Problem to solve:
What lines in the material hold the string "between"? Copy out each of them.

Data shown:
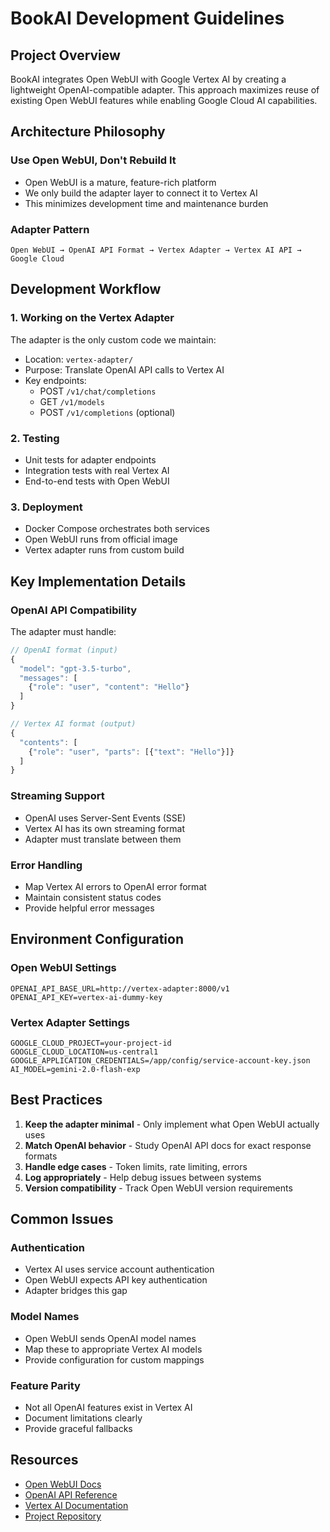 # BookAI Development Guidelines

## Project Overview

BookAI integrates Open WebUI with Google Vertex AI by creating a lightweight OpenAI-compatible adapter. This approach maximizes reuse of existing Open WebUI features while enabling Google Cloud AI capabilities.

## Architecture Philosophy

### Use Open WebUI, Don't Rebuild It
- Open WebUI is a mature, feature-rich platform
- We only build the adapter layer to connect it to Vertex AI
- This minimizes development time and maintenance burden

### Adapter Pattern
```
Open WebUI → OpenAI API Format → Vertex Adapter → Vertex AI API → Google Cloud
```

## Development Workflow

### 1. Working on the Vertex Adapter
The adapter is the only custom code we maintain:
- Location: `vertex-adapter/`
- Purpose: Translate OpenAI API calls to Vertex AI
- Key endpoints:
  - POST `/v1/chat/completions`
  - GET `/v1/models`
  - POST `/v1/completions` (optional)

### 2. Testing
- Unit tests for adapter endpoints
- Integration tests with real Vertex AI
- End-to-end tests with Open WebUI

### 3. Deployment
- Docker Compose orchestrates both services
- Open WebUI runs from official image
- Vertex adapter runs from custom build

## Key Implementation Details

### OpenAI API Compatibility
The adapter must handle:
```javascript
// OpenAI format (input)
{
  "model": "gpt-3.5-turbo",
  "messages": [
    {"role": "user", "content": "Hello"}
  ]
}

// Vertex AI format (output)
{
  "contents": [
    {"role": "user", "parts": [{"text": "Hello"}]}
  ]
}
```

### Streaming Support
- OpenAI uses Server-Sent Events (SSE)
- Vertex AI has its own streaming format
- Adapter must translate between them

### Error Handling
- Map Vertex AI errors to OpenAI error format
- Maintain consistent status codes
- Provide helpful error messages

## Environment Configuration

### Open WebUI Settings
```env
OPENAI_API_BASE_URL=http://vertex-adapter:8000/v1
OPENAI_API_KEY=vertex-ai-dummy-key
```

### Vertex Adapter Settings
```env
GOOGLE_CLOUD_PROJECT=your-project-id
GOOGLE_CLOUD_LOCATION=us-central1
GOOGLE_APPLICATION_CREDENTIALS=/app/config/service-account-key.json
AI_MODEL=gemini-2.0-flash-exp
```

## Best Practices

1. **Keep the adapter minimal** - Only implement what Open WebUI actually uses
2. **Match OpenAI behavior** - Study OpenAI API docs for exact response formats
3. **Handle edge cases** - Token limits, rate limiting, errors
4. **Log appropriately** - Help debug issues between systems
5. **Version compatibility** - Track Open WebUI version requirements

## Common Issues

### Authentication
- Vertex AI uses service account authentication
- Open WebUI expects API key authentication
- Adapter bridges this gap

### Model Names
- Open WebUI sends OpenAI model names
- Map these to appropriate Vertex AI models
- Provide configuration for custom mappings

### Feature Parity
- Not all OpenAI features exist in Vertex AI
- Document limitations clearly
- Provide graceful fallbacks

## Resources

- [Open WebUI Docs](https://docs.openwebui.com/)
- [OpenAI API Reference](https://platform.openai.com/docs/api-reference)
- [Vertex AI Documentation](https://cloud.google.com/vertex-ai/docs)
- [Project Repository](https://github.com/hoangvu71/BookAI)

Written answer:
- Adapter must translate between them
4. **Log appropriately** - Help debug issues between systems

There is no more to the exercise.